Thousands missing, homeless after storm
Indian authorities said about 100,000 people were homeless after heavy rains this week caused floods in the coastal districts of Andhra Pradesh state, with strong winds uprooting thousands of trees and electricity poles.
They had earlier said more than 1,000 people were missing in the state, including scores of fishermen, but some of them had returned to shore.
“Of the over 1,000 missing people, 150 to 200 fishermen have been traced and are safe,” top state disaster management official Shashank Goel said.
He said flood waters had started to recede as rains had eased in the region.
Rescue workers in motorised rubber dinghies picked up people stranded in floods, while military helicopters dropped food and water packets to marooned people and lifted them off rooftops. Thousands were evacuated to relief camps.
“Water entered my house around midnight on Monday.

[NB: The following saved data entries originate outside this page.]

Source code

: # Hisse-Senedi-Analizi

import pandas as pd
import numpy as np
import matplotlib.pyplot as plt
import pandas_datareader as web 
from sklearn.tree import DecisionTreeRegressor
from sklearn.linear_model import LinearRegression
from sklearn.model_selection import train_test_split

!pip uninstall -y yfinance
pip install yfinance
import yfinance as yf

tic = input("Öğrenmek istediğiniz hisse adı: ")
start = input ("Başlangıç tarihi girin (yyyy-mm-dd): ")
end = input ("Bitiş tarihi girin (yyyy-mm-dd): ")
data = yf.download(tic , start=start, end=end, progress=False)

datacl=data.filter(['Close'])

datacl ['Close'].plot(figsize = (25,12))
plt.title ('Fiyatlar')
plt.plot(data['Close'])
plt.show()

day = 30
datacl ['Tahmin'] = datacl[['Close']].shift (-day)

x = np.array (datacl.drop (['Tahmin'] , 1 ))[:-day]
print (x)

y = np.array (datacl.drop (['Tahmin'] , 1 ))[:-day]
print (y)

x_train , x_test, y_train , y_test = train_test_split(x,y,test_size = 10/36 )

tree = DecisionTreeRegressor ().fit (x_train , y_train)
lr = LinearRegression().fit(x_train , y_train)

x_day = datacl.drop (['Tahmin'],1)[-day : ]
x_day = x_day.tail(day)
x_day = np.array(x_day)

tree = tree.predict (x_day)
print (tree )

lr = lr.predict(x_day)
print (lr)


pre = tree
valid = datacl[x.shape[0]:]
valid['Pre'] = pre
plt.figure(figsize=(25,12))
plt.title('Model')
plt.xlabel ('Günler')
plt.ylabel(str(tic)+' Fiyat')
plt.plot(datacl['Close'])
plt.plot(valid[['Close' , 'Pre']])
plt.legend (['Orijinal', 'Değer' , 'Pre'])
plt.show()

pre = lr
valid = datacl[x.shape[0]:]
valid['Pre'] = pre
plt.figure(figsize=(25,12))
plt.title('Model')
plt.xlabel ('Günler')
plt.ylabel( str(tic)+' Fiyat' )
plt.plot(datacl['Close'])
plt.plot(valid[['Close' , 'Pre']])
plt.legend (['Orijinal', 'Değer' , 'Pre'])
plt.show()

We lost everything, including our clothes,” Samba Siva Rao, a coastal resident, said from a relief camp.
Most of the 50 killed in Andhra Pradesh were either electrocuted or died in house collapses, officials said.
In Bangladesh, leaders of the low-lying nation’s fishing community said yesterday they had not heard from about 300 fishermen after the storm triggered high waves and heavy rain along the coast this week.
“We are expecting some of them to come back,” Kabir Ahmed Sawdagar said from the coastal city of Cox’s Bazar, adding that in the past fishermen reported missing had returned safely weeks after a storm.
But Golam Mustafa Chowdhury, president of the Fishing Trawlers Association in the coastal district of Barguna, said 31 trawlers with about 450 fishermen sank during the storm and he feared most of the men on them had drowned.
Other fishing groups said some missing fishermen had returned and others may have been pushed toward Indian waters.
Storms and cyclones that form in the Bay of Bengal in September and October slam into India’s eastern coast and neighbouring Bangladesh almost every year.